Let’s see how we can use the previously created object with implicit arguments:

1
2
3
4
5
6
7
8
9
object MyApp {
  def main(args: Array[String]): Unit = {
    implicit val now: LocalDateTime = LocalDateTime.now()
    FoldersCreator.createDateFolderTree("/home/dave/Desktop")
    FoldersCreator.createDateFolderTree("/home/dave/Desktop/backup")
  }
}

In the code above the implicit variable has been defined just before invoking methods and it has been named like the argument in the signature (now).
However the implicit date can be declared also as class field and with a different name:

1
2
3
4
5
6
7
8
9
10
object MyApp {
  private implicit val d: LocalDateTime = LocalDateTime.now()
  def main(args: Array[String]): Unit = {
    FoldersCreator.createDateFolderTree("/home/dave/Desktop")
    FoldersCreator.createDateFolderTree("/home/dave/Desktop/backup")
  }
}

If we define several implicit val, we may face a resolution exception.
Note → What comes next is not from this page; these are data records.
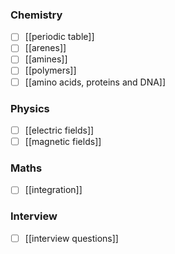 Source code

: ### Chemistry
- [ ] [[periodic table]]
- [ ] [[arenes]]
- [ ] [[amines]]
- [ ] [[polymers]]
- [ ] [[amino acids, proteins and DNA]]

### Physics

- [ ] [[electric fields]]
- [ ] [[magnetic fields]]

### Maths

- [ ] [[integration]]

### Interview

- [ ] [[interview questions]]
For example if we add a new implicit val of the same type (LocalDateTime) to the previous code:

1
2
3
4
5
6
7
8
9
10
11
object MyApp {
  private implicit val date: LocalDateTime = LocalDateTime.now()
  private implicit val now: LocalDateTime = LocalDateTime.of(2020, 1, 1, 20, 30)
  def main(args: Array[String]): Unit = {
    FoldersCreator.createDateFolderTree("/home/dave/Desktop")
    FoldersCreator.createDateFolderTree("/home/dave/Desktop/backup")
  }
}

We will get:

1
2
3
4
Error:(11, 40) ambiguous implicit values:
 both value date in object AppWithImplicitsVariables of type => java.time.LocalDateTime
 and value now in object AppWithImplicitsVariables of type => java.time.LocalDateTime
 match expected type java.time.LocalDateTime

This is a further proof that variable names don’t matter, only type does and if two variables with the same type are found in the scope the compiler doesn’t know which one to pick up.
Obviously in this case the problem is immediately spottable, but in a real application it might be harder to discover where is the conflict, especially if there are many classes with many implicits, generics and so on.

Implicit constructors

Like methods even constructor can be composed by implicit arguments.

1
2
3
4
5
6
7
8
9
10
11
12
13
14
15
16
17
// an "injectable" object
class Bar
// a class with the implicit
class Foo(implicit val bar: Bar)
// tests app
object FooBarApp {
  private implicit val bar: Bar = new Bar
  def main(args: Array[String]): Unit = {
    val foo: Foo = new Foo
    println(foo.bar.getClass.getName)
  }
}

Final thoughts

The examples that I provided in this post are intentionally dumb and short, however with Scala implicit is possible to achieve complex tasks and automatically data conversion. For example Spark use this feature quite heavily for data encoding. Anyway this powerful tool should be used carefully and not abused in order to avoid painful situations.